In 1763, when George III moved them to the newly-bought Buckingham House (now Buckingham Palace) there were protests in Parliament by John Wilkes and others, as they would no longer be accessible to the public (Hampton Court had long been open to visitors). They had been greatly studied by artists and cognoscenti alike whilst at Hampton Court, and played a crucial role in forming English expectations of a monumental style of painting - one of the great preoccupations of English art in the 18th century. They were often mentioned in the Discourses of Sir Joshua Reynolds, the dominant English critical work on art of the century. Having explained that "The principal works of modern art are in fresco" he specifically adds the cartoons "which, though not strictly to be called fresco, yet may be put under that denomination" before claiming that "Raffaelle ... stands in general foremost of the first painters..." (ie the best painters) and comparing Raphael's works in oil unfavourably to his frescoes.
In 1804 they were returned to Hampton Court, where in 1858 they were photographed for the first time by Charles Thompson Thurston, having been taken out into the courtyard and placed upside down on special scaffolding.

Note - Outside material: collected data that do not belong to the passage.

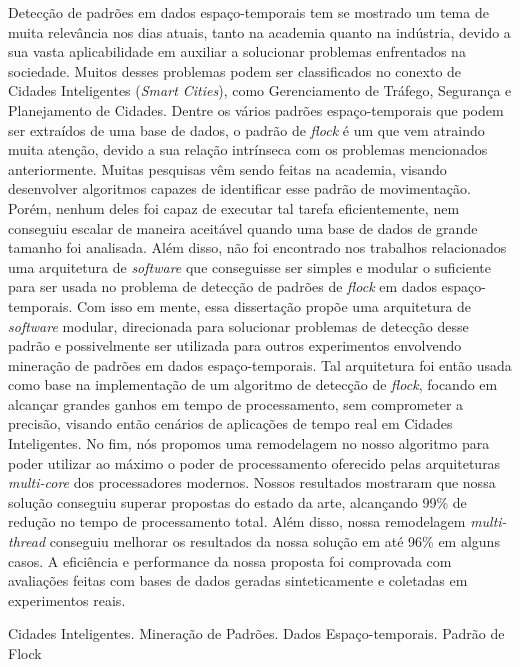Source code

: Detecção de padrões em dados espaço-temporais tem se mostrado um tema de muita relevância nos dias atuais, tanto na
academia quanto na indústria, devido a sua vasta aplicabilidade em auxiliar a solucionar problemas enfrentados na
sociedade. Muitos desses problemas podem ser classificados no conexto de Cidades Inteligentes (\textit{Smart Cities}),
como Gerenciamento de Tráfego, Segurança e Planejamento de Cidades. Dentre os vários padrões espaço-temporais que podem
ser extraídos de uma base de dados, o padrão de \textit{flock} é um que vem atraindo muita atenção, devido a sua relação
intrínseca com os problemas mencionados anteriormente. Muitas pesquisas vêm sendo feitas na academia, visando
desenvolver algoritmos capazes de identificar esse padrão de movimentação. Porém, nenhum deles foi capaz de executar tal
tarefa eficientemente, nem conseguiu escalar de maneira aceitável quando uma base de dados de grande tamanho foi
analisada. Além disso, não foi encontrado nos trabalhos relacionados uma arquitetura de \textit{software} que
conseguisse ser simples e modular o suficiente para ser usada no problema de detecção de padrões de \textit{flock} em
dados espaço-temporais. Com isso em mente, essa dissertação propõe uma arquitetura de \textit{software} modular,
direcionada para solucionar problemas de detecção desse padrão e possivelmente ser utilizada para outros experimentos
envolvendo mineração de padrões em dados espaço-temporais. Tal arquitetura foi então usada como base na implementação de
um algoritmo de detecção de \textit{flock}, focando em alcançar grandes ganhos em tempo de processamento, sem
comprometer a precisão, visando então cenários de aplicações de tempo real em Cidades Inteligentes.  No fim, nós
propomos uma remodelagem no nosso algoritmo para poder utilizar ao máximo o poder de processamento oferecido pelas
arquiteturas \textit{multi-core} dos processadores modernos. Nossos resultados mostraram que nossa solução conseguiu
superar propostas do estado da arte, alcançando 99\% de redução no tempo de processamento total. Além disso, nossa
remodelagem \textit{multi-thread} conseguiu melhorar os resultados da nossa solução em até 96\% em alguns casos. A
eficiência e performance da nossa proposta foi comprovada com avaliações feitas com bases de dados geradas
sinteticamente e coletadas em experimentos reais.

\begin{keywords}
Cidades Inteligentes. Mineração de Padrões. Dados Espaço-temporais. Padrão de Flock
\end{keywords}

In 1865 Queen Victoria decided that the cartoons should be exhibited on loan at the Victoria and Albert Museum, London, where they are still to be seen in a specially designed gallery. There are also copies at many locations, including Knole House and Hampton Court Palace, where the copies painted in the 1690's by an artist named Henry Cooke are displayed in the Cartoon Gallery. The Royal Collection also has a set of the tapestries. A set of copies painted by Sir James Thornhill have been owned by Columbia University since 1959, and another is in the Royal Academy
Prints after the designs
In the early 16th century many Italian artists learnt the lesson of the huge, and very rapid, international prestige that Albrecht Dürer
had gained through his prints
, and set out to emulate him. Raphael had no knowledge of printmaking
himself, and was probably too busy to want to learn the techniques, but he was the most successful of the Italians in spreading his fame through prints, through his much debated relationship with the engraver Marcantonio Raimondi
and his workshop. Raphael made many drawings solely as designs for prints, and the workshop made a large number of prints, apparently working always from drawings rather than the finished work, of Raphael's paintings in the Vatican and elsewhere; the tapestry designs were no exception. These prints themselves were very widely copied by other printmakers, and spread rapidly through Europe.
The earliest datable print after one of the designs is an engraving of 1516 by Agostino Veneziano
, then working in the workshop of Marcantonio Raimondi, of the Death of Ananias
This was probably made even before that tapestry was woven. The composition is in the same direction as the tapestry, but since the printmaking
process would also reverse the direction of the composition, this almost certainly means it was deliberately reversed compared to the detailed preparatory drawing in the Royal Collection on which it was based (see above; the two agree in all details), probably by taking a counterprint from the chalk drawing. All Raimondi and Veneziano's prints of Raphael's designs in Raphael's lifetime were based on drawings, according to both Landau and Pons. Raimondi himself engraved one of the set, which were presumably all produced around 1516, so that even many in the Roman art world may have seen prints of the designs before they saw the tapestries themselves.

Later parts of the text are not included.